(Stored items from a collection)
_____

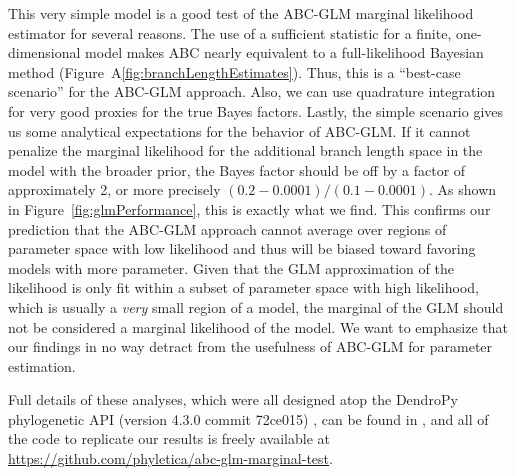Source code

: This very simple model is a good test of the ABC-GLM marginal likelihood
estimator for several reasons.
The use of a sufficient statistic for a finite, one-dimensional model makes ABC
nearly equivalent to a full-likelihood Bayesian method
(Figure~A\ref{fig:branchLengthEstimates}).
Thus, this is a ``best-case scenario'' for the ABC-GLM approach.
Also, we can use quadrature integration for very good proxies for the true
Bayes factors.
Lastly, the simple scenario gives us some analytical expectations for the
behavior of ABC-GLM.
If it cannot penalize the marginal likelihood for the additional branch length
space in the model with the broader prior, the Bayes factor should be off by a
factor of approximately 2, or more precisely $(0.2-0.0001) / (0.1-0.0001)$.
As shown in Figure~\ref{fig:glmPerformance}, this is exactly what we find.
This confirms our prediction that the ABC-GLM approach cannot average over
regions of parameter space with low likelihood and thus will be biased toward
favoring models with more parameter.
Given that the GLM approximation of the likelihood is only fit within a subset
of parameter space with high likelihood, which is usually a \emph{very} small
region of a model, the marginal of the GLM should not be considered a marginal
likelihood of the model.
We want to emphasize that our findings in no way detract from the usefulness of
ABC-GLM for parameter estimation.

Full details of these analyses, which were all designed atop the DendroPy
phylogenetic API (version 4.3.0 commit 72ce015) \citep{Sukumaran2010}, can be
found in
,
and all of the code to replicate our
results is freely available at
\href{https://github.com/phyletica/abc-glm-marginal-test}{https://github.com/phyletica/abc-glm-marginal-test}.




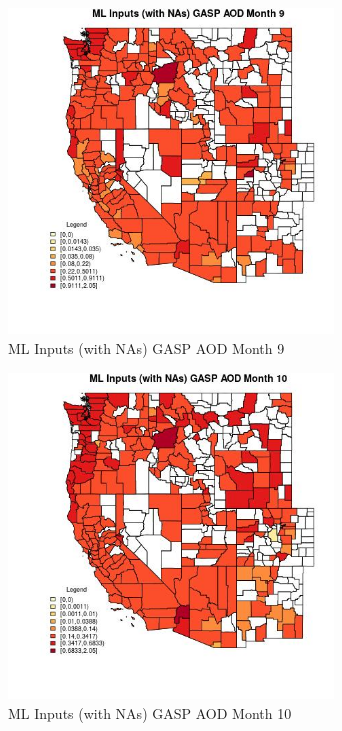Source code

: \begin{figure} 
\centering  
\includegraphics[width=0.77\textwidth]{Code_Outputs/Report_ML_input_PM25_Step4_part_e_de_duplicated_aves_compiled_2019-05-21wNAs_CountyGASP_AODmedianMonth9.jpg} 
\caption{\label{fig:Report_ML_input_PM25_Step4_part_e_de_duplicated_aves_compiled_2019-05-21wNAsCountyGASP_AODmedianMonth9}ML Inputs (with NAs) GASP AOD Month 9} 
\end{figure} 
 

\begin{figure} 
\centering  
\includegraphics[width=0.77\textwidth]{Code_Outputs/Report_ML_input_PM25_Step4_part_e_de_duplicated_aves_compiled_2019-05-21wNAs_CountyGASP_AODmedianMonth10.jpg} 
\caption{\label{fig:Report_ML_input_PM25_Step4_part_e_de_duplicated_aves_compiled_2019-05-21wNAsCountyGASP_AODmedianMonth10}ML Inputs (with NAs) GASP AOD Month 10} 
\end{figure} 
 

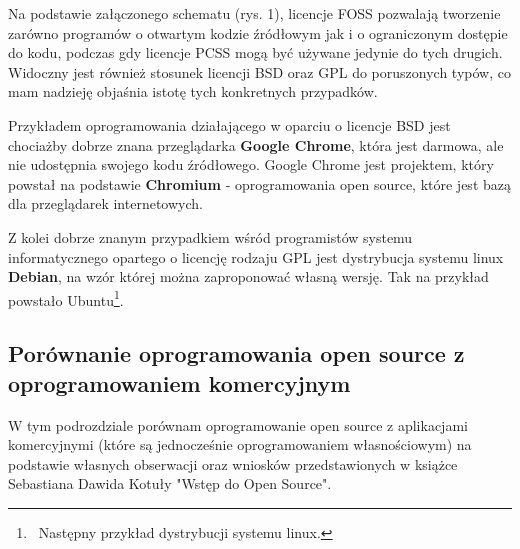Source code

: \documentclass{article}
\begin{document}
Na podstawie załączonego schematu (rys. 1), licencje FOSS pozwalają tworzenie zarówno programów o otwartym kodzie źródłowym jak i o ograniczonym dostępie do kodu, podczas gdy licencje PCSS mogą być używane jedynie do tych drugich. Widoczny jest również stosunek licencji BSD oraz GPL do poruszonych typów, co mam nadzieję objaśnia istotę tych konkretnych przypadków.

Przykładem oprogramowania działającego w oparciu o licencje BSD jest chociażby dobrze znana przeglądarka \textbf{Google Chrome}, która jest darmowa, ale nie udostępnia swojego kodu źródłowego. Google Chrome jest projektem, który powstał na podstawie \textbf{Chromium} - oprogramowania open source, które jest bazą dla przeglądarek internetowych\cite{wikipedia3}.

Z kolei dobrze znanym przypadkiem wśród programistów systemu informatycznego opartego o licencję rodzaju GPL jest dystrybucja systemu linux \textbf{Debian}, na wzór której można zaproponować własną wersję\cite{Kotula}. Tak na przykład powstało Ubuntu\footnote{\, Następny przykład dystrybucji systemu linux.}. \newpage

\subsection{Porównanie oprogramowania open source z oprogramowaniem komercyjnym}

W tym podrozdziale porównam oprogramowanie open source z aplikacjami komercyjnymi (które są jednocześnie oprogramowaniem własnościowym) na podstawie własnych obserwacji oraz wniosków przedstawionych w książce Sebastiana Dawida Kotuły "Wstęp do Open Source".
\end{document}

_____

Work instruction:
All lines in the records that contain "approach" are to be copied and returned.

Solution for this exercise:
Thus, this is a ``best-case scenario'' for the ABC-GLM approach.
This confirms our prediction that the ABC-GLM approach cannot average over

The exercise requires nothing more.